■ WHAT NEEDS TO BE DONE
Find the string "Specifying" in the listing below and return each line it appears in.

■ GIVEN RECORDS
_ _ _ _ _

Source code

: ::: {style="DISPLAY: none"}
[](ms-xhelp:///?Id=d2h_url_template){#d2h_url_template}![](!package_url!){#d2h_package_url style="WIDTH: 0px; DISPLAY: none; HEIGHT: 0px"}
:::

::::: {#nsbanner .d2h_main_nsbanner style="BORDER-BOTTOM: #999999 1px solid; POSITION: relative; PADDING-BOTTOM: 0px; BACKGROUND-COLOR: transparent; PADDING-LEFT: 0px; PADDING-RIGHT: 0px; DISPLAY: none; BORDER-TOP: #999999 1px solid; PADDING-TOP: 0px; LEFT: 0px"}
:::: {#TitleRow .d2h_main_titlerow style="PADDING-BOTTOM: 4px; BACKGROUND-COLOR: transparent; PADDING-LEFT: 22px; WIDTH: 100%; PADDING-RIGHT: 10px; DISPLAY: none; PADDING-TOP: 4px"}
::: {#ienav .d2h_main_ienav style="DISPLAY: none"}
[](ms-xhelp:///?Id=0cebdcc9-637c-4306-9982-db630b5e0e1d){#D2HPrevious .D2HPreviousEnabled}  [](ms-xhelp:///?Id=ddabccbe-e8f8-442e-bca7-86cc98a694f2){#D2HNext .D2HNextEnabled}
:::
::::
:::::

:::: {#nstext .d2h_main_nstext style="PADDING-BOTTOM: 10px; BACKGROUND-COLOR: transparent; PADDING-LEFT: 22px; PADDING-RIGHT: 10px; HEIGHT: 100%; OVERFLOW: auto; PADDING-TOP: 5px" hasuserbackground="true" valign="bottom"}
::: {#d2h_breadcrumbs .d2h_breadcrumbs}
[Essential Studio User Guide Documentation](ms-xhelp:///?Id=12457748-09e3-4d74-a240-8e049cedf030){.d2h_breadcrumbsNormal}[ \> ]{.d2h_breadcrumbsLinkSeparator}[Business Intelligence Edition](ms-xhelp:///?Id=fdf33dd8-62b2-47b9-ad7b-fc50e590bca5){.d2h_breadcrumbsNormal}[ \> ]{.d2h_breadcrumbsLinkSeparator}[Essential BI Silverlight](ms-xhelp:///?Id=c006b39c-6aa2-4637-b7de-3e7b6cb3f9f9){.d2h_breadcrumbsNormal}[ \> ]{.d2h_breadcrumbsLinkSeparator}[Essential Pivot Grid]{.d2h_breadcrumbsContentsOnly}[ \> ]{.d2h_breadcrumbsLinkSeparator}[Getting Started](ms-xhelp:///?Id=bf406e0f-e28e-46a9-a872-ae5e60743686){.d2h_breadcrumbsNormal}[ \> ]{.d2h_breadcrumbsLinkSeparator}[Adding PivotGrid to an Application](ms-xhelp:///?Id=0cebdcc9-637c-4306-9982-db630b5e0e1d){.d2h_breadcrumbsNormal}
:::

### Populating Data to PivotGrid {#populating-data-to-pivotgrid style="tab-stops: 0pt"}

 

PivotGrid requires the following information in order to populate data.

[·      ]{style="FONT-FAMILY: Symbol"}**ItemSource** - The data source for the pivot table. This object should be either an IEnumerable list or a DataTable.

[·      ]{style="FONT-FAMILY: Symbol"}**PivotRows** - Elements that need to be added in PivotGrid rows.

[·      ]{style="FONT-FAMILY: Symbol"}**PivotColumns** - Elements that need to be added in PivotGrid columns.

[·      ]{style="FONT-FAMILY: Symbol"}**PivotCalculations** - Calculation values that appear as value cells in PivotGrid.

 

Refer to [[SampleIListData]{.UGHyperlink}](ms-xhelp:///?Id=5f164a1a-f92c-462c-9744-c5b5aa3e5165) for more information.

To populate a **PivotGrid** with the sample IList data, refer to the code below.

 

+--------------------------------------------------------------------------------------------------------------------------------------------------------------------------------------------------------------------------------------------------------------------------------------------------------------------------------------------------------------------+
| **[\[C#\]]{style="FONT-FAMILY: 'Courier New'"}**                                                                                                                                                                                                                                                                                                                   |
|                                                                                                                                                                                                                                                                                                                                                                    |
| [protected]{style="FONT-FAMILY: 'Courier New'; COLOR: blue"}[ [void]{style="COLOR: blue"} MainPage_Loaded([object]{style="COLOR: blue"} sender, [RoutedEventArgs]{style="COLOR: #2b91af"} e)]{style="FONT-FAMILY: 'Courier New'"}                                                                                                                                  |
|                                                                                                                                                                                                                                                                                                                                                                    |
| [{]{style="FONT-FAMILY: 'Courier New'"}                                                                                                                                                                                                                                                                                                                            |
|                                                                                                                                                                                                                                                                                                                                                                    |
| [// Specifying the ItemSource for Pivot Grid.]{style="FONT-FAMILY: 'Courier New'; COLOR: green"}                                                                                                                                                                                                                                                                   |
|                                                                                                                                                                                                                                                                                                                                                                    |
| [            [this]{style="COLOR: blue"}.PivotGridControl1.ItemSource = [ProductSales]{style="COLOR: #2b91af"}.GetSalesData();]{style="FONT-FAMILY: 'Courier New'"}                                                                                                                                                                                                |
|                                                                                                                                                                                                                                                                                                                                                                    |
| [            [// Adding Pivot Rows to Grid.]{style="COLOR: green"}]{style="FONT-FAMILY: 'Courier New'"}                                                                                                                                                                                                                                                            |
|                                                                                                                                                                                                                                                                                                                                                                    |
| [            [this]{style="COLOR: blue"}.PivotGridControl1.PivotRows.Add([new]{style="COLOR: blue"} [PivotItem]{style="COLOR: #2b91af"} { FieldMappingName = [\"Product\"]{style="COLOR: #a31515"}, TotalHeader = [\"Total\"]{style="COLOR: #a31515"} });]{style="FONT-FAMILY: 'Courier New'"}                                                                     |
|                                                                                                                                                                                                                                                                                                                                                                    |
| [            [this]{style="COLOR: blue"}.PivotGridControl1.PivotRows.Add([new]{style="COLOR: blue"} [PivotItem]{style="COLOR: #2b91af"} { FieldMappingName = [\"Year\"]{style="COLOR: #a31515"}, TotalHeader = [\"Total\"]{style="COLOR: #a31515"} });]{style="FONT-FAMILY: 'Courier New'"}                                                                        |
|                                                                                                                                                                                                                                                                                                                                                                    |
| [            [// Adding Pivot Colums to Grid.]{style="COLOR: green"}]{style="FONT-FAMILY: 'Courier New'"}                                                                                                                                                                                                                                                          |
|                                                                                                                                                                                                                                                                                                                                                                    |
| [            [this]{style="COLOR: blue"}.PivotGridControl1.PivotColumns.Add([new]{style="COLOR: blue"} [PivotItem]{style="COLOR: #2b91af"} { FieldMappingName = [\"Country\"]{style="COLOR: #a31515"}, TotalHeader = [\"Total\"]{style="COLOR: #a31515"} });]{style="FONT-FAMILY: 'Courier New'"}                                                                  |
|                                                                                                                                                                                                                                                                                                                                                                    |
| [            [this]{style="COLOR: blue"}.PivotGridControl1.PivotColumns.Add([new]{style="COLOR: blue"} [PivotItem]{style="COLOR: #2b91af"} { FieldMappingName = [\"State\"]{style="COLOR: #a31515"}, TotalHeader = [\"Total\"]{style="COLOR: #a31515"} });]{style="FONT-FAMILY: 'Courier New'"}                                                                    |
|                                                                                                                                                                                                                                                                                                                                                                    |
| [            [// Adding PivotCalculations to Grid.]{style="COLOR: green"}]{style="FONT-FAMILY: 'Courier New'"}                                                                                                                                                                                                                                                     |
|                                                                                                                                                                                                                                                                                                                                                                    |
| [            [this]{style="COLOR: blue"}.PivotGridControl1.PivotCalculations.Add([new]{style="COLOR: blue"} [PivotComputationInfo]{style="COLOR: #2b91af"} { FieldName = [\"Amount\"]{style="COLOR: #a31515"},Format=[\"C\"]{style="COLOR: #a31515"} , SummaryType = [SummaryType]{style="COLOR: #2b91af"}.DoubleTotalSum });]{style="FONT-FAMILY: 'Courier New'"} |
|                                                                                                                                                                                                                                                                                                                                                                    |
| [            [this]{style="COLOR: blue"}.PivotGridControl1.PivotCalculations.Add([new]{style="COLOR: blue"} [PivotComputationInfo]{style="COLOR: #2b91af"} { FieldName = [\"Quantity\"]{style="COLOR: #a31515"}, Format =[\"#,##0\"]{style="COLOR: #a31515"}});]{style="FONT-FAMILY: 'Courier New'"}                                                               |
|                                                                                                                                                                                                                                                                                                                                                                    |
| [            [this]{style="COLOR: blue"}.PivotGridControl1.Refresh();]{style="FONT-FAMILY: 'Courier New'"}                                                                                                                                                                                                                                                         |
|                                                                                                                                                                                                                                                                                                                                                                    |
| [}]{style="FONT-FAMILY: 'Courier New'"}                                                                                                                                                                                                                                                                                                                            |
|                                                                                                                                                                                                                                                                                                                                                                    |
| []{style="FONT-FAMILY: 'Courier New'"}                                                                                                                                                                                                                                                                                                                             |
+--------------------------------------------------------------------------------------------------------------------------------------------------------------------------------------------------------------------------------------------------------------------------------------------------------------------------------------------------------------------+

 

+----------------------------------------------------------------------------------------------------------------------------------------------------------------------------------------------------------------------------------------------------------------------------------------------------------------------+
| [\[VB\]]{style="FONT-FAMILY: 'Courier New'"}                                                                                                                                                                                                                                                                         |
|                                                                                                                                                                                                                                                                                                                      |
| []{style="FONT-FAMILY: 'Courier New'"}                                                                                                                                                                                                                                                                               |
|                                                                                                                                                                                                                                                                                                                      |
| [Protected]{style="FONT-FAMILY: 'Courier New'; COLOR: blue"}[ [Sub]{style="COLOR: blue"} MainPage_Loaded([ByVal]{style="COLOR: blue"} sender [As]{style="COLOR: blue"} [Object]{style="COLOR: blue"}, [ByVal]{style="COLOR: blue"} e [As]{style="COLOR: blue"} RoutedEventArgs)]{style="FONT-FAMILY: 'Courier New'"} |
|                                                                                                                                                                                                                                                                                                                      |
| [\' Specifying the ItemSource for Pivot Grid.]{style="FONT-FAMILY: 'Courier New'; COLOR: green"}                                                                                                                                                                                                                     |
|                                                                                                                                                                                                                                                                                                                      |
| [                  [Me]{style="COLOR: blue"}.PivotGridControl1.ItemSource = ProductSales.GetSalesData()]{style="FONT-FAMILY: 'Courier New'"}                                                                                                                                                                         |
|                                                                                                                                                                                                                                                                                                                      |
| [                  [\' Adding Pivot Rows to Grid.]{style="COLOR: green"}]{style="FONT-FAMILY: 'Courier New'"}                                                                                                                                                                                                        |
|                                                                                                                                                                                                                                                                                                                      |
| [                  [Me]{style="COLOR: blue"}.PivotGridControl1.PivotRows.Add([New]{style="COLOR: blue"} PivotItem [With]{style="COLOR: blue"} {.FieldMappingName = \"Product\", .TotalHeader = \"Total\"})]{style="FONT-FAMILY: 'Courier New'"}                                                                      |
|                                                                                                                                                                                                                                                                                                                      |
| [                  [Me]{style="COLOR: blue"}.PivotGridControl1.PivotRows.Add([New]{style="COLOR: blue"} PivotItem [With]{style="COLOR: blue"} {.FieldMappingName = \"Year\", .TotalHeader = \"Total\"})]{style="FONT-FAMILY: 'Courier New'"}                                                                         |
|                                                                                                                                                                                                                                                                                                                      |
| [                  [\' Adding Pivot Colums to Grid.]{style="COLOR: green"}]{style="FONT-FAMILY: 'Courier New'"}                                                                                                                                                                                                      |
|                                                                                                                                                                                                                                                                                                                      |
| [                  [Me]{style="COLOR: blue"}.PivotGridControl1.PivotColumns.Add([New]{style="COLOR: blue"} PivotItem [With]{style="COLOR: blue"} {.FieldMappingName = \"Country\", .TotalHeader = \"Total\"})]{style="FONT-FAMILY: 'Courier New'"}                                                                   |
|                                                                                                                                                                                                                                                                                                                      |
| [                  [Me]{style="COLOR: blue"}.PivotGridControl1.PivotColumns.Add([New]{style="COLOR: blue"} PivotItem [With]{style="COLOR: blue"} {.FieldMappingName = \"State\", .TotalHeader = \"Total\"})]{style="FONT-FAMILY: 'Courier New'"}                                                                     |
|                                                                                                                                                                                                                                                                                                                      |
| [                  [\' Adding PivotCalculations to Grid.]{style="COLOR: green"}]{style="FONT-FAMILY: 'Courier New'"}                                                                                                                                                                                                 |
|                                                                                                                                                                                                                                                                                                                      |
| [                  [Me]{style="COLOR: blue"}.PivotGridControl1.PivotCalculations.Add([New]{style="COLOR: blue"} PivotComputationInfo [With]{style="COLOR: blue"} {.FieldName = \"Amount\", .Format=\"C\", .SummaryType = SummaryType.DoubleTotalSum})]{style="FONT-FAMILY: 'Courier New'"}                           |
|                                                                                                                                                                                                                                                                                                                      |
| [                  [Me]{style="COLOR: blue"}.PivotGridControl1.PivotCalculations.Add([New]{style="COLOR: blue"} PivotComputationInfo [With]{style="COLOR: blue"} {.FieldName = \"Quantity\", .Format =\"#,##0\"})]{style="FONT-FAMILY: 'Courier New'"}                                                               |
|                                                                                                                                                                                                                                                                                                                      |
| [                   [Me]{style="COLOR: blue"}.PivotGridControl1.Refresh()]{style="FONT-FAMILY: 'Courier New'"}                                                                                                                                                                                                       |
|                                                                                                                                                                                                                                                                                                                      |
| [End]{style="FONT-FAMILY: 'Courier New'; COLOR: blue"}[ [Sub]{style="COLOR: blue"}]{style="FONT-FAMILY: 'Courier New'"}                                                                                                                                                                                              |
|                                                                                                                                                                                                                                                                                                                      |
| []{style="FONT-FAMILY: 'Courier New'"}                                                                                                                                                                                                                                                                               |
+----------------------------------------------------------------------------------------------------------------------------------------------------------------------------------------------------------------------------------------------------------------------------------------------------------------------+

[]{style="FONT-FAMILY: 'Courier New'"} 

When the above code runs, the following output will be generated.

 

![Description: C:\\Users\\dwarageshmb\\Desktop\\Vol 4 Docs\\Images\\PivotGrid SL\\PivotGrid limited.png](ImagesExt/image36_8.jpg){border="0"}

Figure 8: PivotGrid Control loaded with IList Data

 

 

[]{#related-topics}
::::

_ _ _ _ _

■ EXERCISE ANSWER
| [// Specifying the ItemSource for Pivot Grid.]{style="FONT-FAMILY: 'Courier New'; COLOR: green"}                                                                                                                                                                                                                                                                   |
| [\' Specifying the ItemSource for Pivot Grid.]{style="FONT-FAMILY: 'Courier New'; COLOR: green"}                                                                                                                                                                                                                     |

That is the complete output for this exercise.